OKLAHOMA CITY (AP) — A bill to adjust a tax incentive for oil and gas production in Oklahoma is headed to the governor's desk after the House and Senate both approved it on Thursday, one day before the Legislature is expected to adjourn the session.
The bill, pushed hard by oil and gas industry lobbyists, increases the 1 percent tax rate for horizontally drilled oil and gas wells to 2 percent for the first three years of a well's production. After that, the rate would increase to the standard production rate of 7 percent. The tax rate on production from traditional vertical wells would drop from 7 percent to 2 percent for three years and then return to 7 percent.
Had legislators taken no action, the subsidy would have expired in July 2015 and the rate for all oil and gas production would have returned to 7 percent. Industry officials argued that rate could prompt many companies to move their drilling operations to other states.

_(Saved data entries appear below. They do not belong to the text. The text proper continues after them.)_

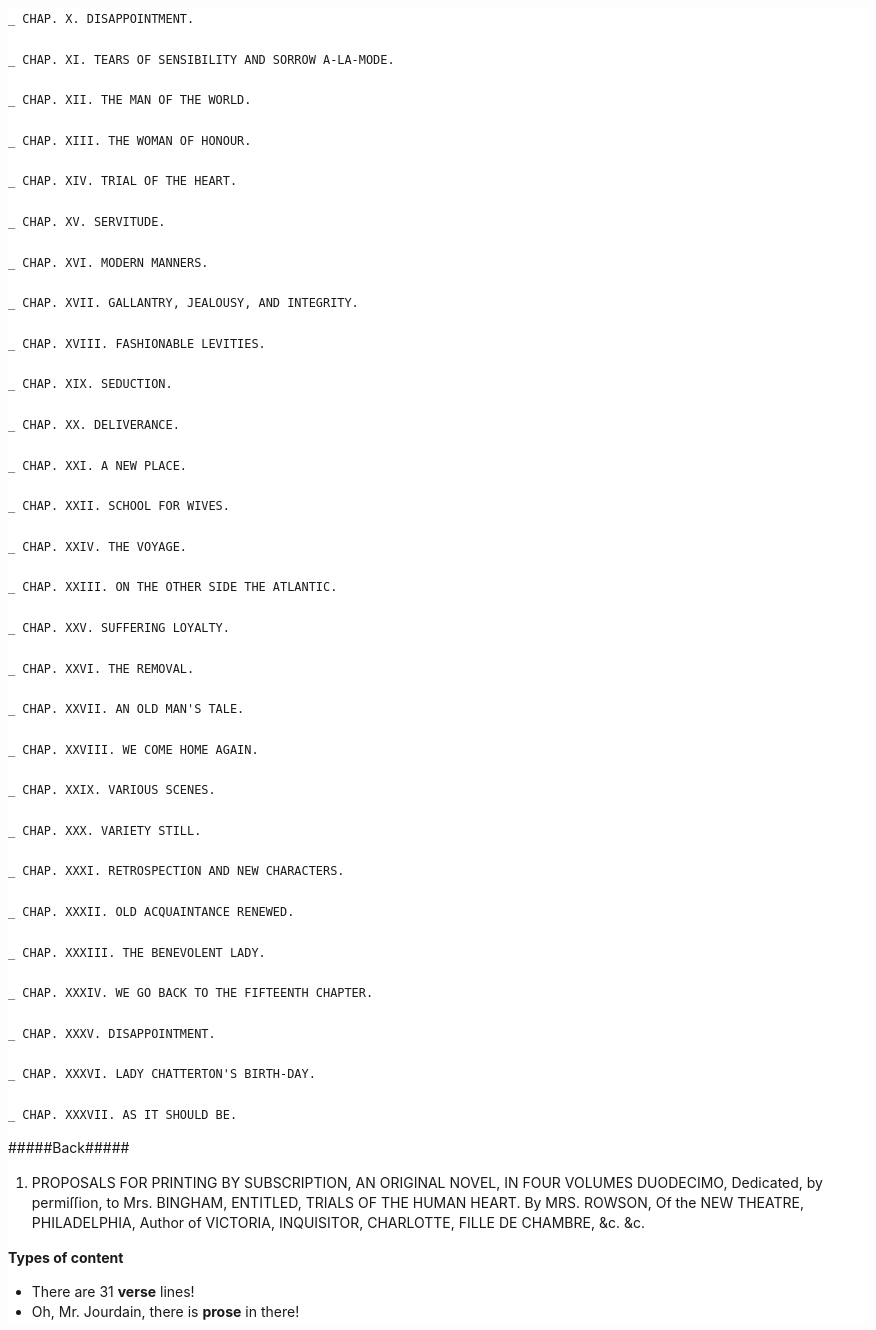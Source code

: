     _ CHAP. X. DISAPPOINTMENT.

    _ CHAP. XI. TEARS OF SENSIBILITY AND SORROW A-LA-MODE.

    _ CHAP. XII. THE MAN OF THE WORLD.

    _ CHAP. XIII. THE WOMAN OF HONOUR.

    _ CHAP. XIV. TRIAL OF THE HEART.

    _ CHAP. XV. SERVITUDE.

    _ CHAP. XVI. MODERN MANNERS.

    _ CHAP. XVII. GALLANTRY, JEALOUSY, AND INTEGRITY.

    _ CHAP. XVIII. FASHIONABLE LEVITIES.

    _ CHAP. XIX. SEDUCTION.

    _ CHAP. XX. DELIVERANCE.

    _ CHAP. XXI. A NEW PLACE.

    _ CHAP. XXII. SCHOOL FOR WIVES.

    _ CHAP. XXIV. THE VOYAGE.

    _ CHAP. XXIII. ON THE OTHER SIDE THE ATLANTIC.

    _ CHAP. XXV. SUFFERING LOYALTY.

    _ CHAP. XXVI. THE REMOVAL.

    _ CHAP. XXVII. AN OLD MAN'S TALE.

    _ CHAP. XXVIII. WE COME HOME AGAIN.

    _ CHAP. XXIX. VARIOUS SCENES.

    _ CHAP. XXX. VARIETY STILL.

    _ CHAP. XXXI. RETROSPECTION AND NEW CHARACTERS.

    _ CHAP. XXXII. OLD ACQUAINTANCE RENEWED.

    _ CHAP. XXXIII. THE BENEVOLENT LADY.

    _ CHAP. XXXIV. WE GO BACK TO THE FIFTEENTH CHAPTER.

    _ CHAP. XXXV. DISAPPOINTMENT.

    _ CHAP. XXXVI. LADY CHATTERTON'S BIRTH-DAY.

    _ CHAP. XXXVII. AS IT SHOULD BE.

#####Back#####

1. PROPOSALS FOR PRINTING BY SUBSCRIPTION, AN ORIGINAL NOVEL, IN FOUR VOLUMES DUODECIMO, Dedicated, by permiſſion, to Mrs. BINGHAM, ENTITLED, TRIALS OF THE HUMAN HEART. By MRS. ROWSON, Of the NEW THEATRE, PHILADELPHIA, Author of VICTORIA, INQUISITOR, CHARLOTTE, FILLE DE CHAMBRE, &c. &c.

**Types of content**

  * There are 31 **verse** lines!
  * Oh, Mr. Jourdain, there is **prose** in there!

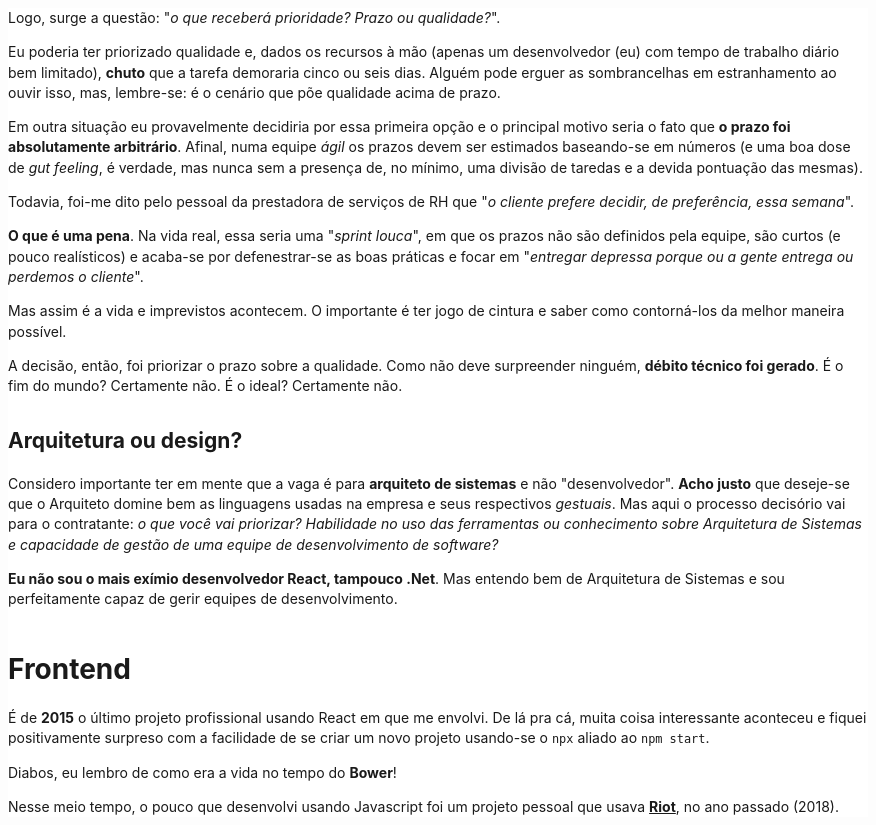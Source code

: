 Logo, surge a questão: "*o que receberá prioridade? Prazo ou qualidade?*".

Eu poderia ter priorizado qualidade e, dados os recursos à mão (apenas um
desenvolvedor (eu) com tempo de trabalho diário bem limitado), **chuto**
que a tarefa demoraria cinco ou seis dias. Alguém pode erguer as
sombrancelhas em estranhamento ao ouvir isso, mas, lembre-se: é o cenário
que põe qualidade acima de prazo.

Em outra situação eu provavelmente decidiria por essa primeira opção
e o principal motivo seria o fato que **o prazo foi absolutamente
arbitrário**. Afinal, numa equipe *ágil* os prazos devem ser estimados
baseando-se em números (e uma boa dose de *gut feeling*, é verdade, mas
nunca sem a presença de, no mínimo, uma divisão de taredas e a devida
pontuação das mesmas).

Todavia, foi-me dito pelo pessoal da prestadora de serviços de RH que "*o
cliente prefere decidir, de preferência, essa semana*".

**O que é uma pena**. Na vida real, essa seria uma "*sprint louca*", em
que os prazos não são definidos pela equipe, são curtos (e pouco
realísticos) e acaba-se por defenestrar-se as boas práticas e focar em
"*entregar depressa porque ou a gente entrega ou perdemos o cliente*".


Mas assim é a vida e imprevistos acontecem. O importante é ter jogo de
cintura e saber como contorná-los da melhor maneira possível.

A decisão, então, foi priorizar o prazo sobre a qualidade. Como não deve
surpreender ninguém, **débito técnico foi gerado**. É o fim do mundo?
Certamente não. É o ideal? Certamente não.

## Arquitetura ou design?

Considero importante ter em mente que a vaga é para **arquiteto de
sistemas** e não "desenvolvedor". **Acho justo** que deseje-se que
o Arquiteto domine bem as linguagens usadas na empresa e seus respectivos
*gestuais*. Mas aqui o processo decisório vai para o contratante: *o que
você vai priorizar? Habilidade no uso das ferramentas ou conhecimento
sobre Arquitetura de Sistemas e capacidade de gestão de uma equipe de
desenvolvimento de software?*

**Eu não sou o mais exímio desenvolvedor React, tampouco .Net**. Mas
entendo bem de Arquitetura de Sistemas e sou perfeitamente capaz de gerir
equipes de desenvolvimento.

# Frontend

É de **2015** o último projeto profissional usando React em que me
envolvi. De lá pra cá, muita coisa interessante aconteceu e fiquei
positivamente surpreso com a facilidade de se criar um novo projeto
usando-se o `npx` aliado ao `npm start`.

Diabos, eu lembro de como era a vida no tempo do **Bower**!

Nesse meio tempo, o pouco que desenvolvi usando Javascript foi um projeto
pessoal que usava [**Riot**](https://riot.js.org/), no ano passado (2018).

"This isn't just about some big oil company in downtown Tulsa or Oklahoma City. You're talking about small, mom-and-pop businesses," said House Speaker Jeff Hickman, R-Fairview, who authored the bill in the House. "It's important that these wells are drilled in Oklahoma. It's important that these jobs be created in Oklahoma."
But critics say the subsidy is no longer needed, since oil and gas production is already a profitable activity.
The bill also eliminates three separate tax credits offered for certain other types of drilling activity.
The Oklahoma Tax Commission projects the bill will be revenue-neutral for the next two years, but beyond that cannot calculate how much it will cost the state because of fluctuations in commodity prices and drilling activity, said Tony Mastin, the commission's executive director.